Welcome to the Community!

I don’t know if you saw my response on your tweet (from @Auth0Community), but I submitted a request for this to the team who handles the blog. I’ll add this thread to the request if there are any questions from them.

Thanks!
Dan

Hey @dan.woda is there an update to this? Even if not for a “fix” (documentation update), but at least when you think someone will take a look at it. So at least we can plan around it.

Thanks.

Juan

Hi @jdelgado, we are having some back and forth on it, should have an update shortly. Thanks for your patience! In the meantime, have you looked at the repo mentioned in this thread?

Thanks Dan.

Yeah, looked at both the repo and the code in that Github issue and neither worked for us. The implementation is very different too.

After getting a valid response from the auth URL one uses cookies, the other one localStorage. One decodes the token before saving it, the other forces a call to (presumably the callback URL?) with code and state like so: /?code=test-code&state=${stateId}.

Thanks.

@jdelgado,

Here is the update I got from our team who creates this content:

We are collaborating with Cypress on new guidance but we don’t have an ETA yet.

Thanks Dan.

I’m really happy that you are working with the Cypress team (truly!) but I don’t think this has to do with them. My feeling is that you’d have the same issue with any other driver / automation tool.

For me the issue is not having clear documentation about the SPA’s SDK expectations when coming back from the API call (cookie vs local storage, what to store in them, what URLs need to be called…).

Thanks,

Juan

If this is a documentation problem then I can suggest an update fairly quickly.

Can you elaborate on this? We have documented the storage options here.
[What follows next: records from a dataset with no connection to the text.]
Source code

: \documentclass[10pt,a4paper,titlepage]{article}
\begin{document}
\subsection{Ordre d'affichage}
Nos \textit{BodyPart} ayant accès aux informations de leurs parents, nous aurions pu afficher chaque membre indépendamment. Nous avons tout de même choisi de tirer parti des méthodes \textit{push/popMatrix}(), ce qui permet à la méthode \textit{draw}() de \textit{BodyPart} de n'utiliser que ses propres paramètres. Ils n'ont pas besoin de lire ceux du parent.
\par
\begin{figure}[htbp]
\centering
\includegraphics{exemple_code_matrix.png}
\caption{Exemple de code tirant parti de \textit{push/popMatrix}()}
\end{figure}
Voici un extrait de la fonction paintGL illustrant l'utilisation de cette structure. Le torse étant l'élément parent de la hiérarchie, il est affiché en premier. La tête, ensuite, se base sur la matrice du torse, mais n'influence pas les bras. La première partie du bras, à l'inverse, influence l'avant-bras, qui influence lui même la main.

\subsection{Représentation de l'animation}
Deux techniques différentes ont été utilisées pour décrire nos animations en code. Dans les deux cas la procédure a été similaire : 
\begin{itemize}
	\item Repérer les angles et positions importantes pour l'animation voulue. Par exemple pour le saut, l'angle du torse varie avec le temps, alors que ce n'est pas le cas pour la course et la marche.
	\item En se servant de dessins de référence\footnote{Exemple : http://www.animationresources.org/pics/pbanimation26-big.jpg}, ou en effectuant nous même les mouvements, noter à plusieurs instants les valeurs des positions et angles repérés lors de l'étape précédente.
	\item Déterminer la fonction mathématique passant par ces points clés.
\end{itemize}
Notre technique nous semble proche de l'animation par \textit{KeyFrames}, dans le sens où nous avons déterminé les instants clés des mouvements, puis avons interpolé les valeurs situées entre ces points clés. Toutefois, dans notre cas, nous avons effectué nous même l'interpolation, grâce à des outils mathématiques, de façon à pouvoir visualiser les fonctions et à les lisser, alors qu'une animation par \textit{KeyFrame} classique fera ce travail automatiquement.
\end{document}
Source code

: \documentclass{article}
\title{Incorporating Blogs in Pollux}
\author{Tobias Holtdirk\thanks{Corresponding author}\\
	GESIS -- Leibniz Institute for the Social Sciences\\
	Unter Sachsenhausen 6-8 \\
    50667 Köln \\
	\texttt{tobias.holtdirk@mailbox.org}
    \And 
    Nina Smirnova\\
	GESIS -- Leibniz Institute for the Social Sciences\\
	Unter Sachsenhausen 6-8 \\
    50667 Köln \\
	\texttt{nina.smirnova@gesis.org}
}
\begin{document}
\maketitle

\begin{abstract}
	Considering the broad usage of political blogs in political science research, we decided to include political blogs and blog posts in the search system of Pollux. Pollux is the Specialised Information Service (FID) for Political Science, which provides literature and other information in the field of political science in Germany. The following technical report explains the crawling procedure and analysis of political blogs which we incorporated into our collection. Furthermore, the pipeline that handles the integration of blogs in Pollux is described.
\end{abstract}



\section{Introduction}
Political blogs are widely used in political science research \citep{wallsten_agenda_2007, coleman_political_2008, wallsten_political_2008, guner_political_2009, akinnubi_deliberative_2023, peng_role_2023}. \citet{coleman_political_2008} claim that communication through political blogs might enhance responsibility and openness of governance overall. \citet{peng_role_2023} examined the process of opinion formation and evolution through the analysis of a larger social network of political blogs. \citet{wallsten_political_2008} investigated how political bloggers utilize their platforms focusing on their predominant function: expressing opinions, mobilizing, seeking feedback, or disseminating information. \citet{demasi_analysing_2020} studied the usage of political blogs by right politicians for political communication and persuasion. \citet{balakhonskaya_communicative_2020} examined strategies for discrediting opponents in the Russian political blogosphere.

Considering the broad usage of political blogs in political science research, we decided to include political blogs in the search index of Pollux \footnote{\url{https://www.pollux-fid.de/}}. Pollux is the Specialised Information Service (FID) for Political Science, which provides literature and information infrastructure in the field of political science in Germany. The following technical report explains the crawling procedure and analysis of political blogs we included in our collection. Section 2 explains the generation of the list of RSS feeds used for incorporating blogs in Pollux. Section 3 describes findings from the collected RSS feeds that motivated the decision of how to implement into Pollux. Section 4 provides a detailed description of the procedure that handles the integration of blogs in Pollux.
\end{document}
Are you saying its not clear where the tokens are stored?

No, I’m not saying that.

I’m saying it’s not clear a) what to store (regardless of cookies vs local storage) and b) what URLs to call and with which parameters, if any.

To be specific, neither the code in this Github comment nor this repo work or match what I see in my local environment.

The code in the Github repo comes closer but:

  • The key for the local storage proposed differs from the one I see being set by the SPA SDK in my app under test.
  • What the SPA SDK puts inside local storage has way more information than what the code in that Github comment proposes. If some of that extra information is optional, I don’t know.
  • Still not clear to me whether after setting the correct local storage object I can redirect anywhere in my app that requires credentials OR should I hit a specific local URL (and if so, with which parameters).

Thanks,

J

1 Like

Thanks for elaborating. Hopefully this info will be useful when they address the blog post.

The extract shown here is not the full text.